You have an adjudicator's decision in your favour under the Building and Construction Industry Payments Act 2004 (Qld) (BCIPA) however part of your claim or part of the adjudicator's decision is invalid – what happens now? The answer, according a recent Queensland Supreme Court decision, is that the whole decision will fall over even if only one small discrete part of the claim or the adjudicator's decision is invalid.

What you need to know: the claimant's perspective

If you are a claimant seeking to make a claim under the BCIPA, check that everything you are claiming can be validly claimed under the BCIPA. Examples of what cannot be claimed include (among many others):

  1. claims which have been decided by an earlier adjudicator (whether awarded or not);
  2. claims which are not for construction work (or for related goods or services), such as the extraction, whether by underground or surface working, of minerals, including tunnelling or boring, or constructing underground works, for that purpose (expressly not construction work under the BCIPA); or
  3. future costs, i.e. costs for which you have neither incurred nor accrued a liability for (unless your contract provides you are entitled to claim such costs, which is rare).

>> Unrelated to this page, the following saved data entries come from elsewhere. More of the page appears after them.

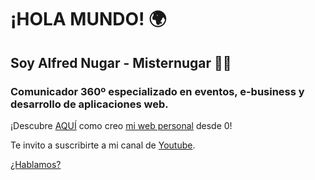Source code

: # ¡HOLA MUNDO! 🌍
## Soy **Alfred Nugar - Misternugar 🧑‍💻**
### Comunicador 360º especializado en eventos, e-business y desarrollo de aplicaciones web.

¡Descubre [AQUÍ](https://github.com/misternugar/misternugar.github.io.git) como creo [mi web personal](https://misternugar.github.io/) desde 0!

Te invito a suscribirte a mi canal de [Youtube](https://www.youtube.com/channel/UCgu1eRpfufPj7bu15sZDOKQ).

[¿Hablamos?](https://t.me/misternugar)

If you as a claimant include an amount which cannot be validly claimed in your payment claim and adjudication application and the adjudicator decides an amount in your favour based on an invalid part of the claim, then the whole adjudicator's decision will be void. You then will need to start the whole BCIPA process again if you still wish to seek relief under the BCIPA.

What you need to know: the respondent's perspective

If you are a respondent, the avenues available to you to seek a court order that a whole adjudicator's decision is void, even if only part of it is invalid, have expanded.

This principle will assist a respondent if an adjudicator's decision is made awarding an amount to the claimant and the respondent can establish that part of the adjudicator's decision is void. In that situation the whole adjudicator's decision will be void.

For example, the whole of an adjudicator's decision for say $20 million, which includes a variation for future prolongation costs (not a valid claim) worth say $50,000, may be declared void.

The case

The principle that the whole of an adjudicator's decision is void if part of that decision is void was determined by the recent Queensland Supreme Court decision of James Trowse Constructions Pty Ltd v ASAP Plasterers Pty Ltd & Ors [2011] QSC 145.

ASAP Plasters made an adjudication application under the BCIPA including claims for a number of variations. The adjudicator decided amounts for ASAP Plasterers including for "Variation 24" which made up about 10% of the whole claim. The adjudicator decided "Variation 24" on a point with neither party had put forward in their submissions; therefore the adjudicator denied the parties natural justice because they did not have an opportunity to make arguments about the point which ultimately decided the claim for "Variation 24". A claim for which an adjudicator fails to afford the parties natural justice is void. That was only the case for "Variation 24" not the other parts of the adjudicator's decision. However because just one part of the adjudicator's decision was void the whole adjudicator's decision was void. One part of an adjudicator's decision which is invalid cannot be severed from the main valid part of an adjudicator's decision to save the rest of the adjudicated amount.

The content of this article is intended to provide a general guide to the subject matter. Specialist advice should be sought about your specific circumstances.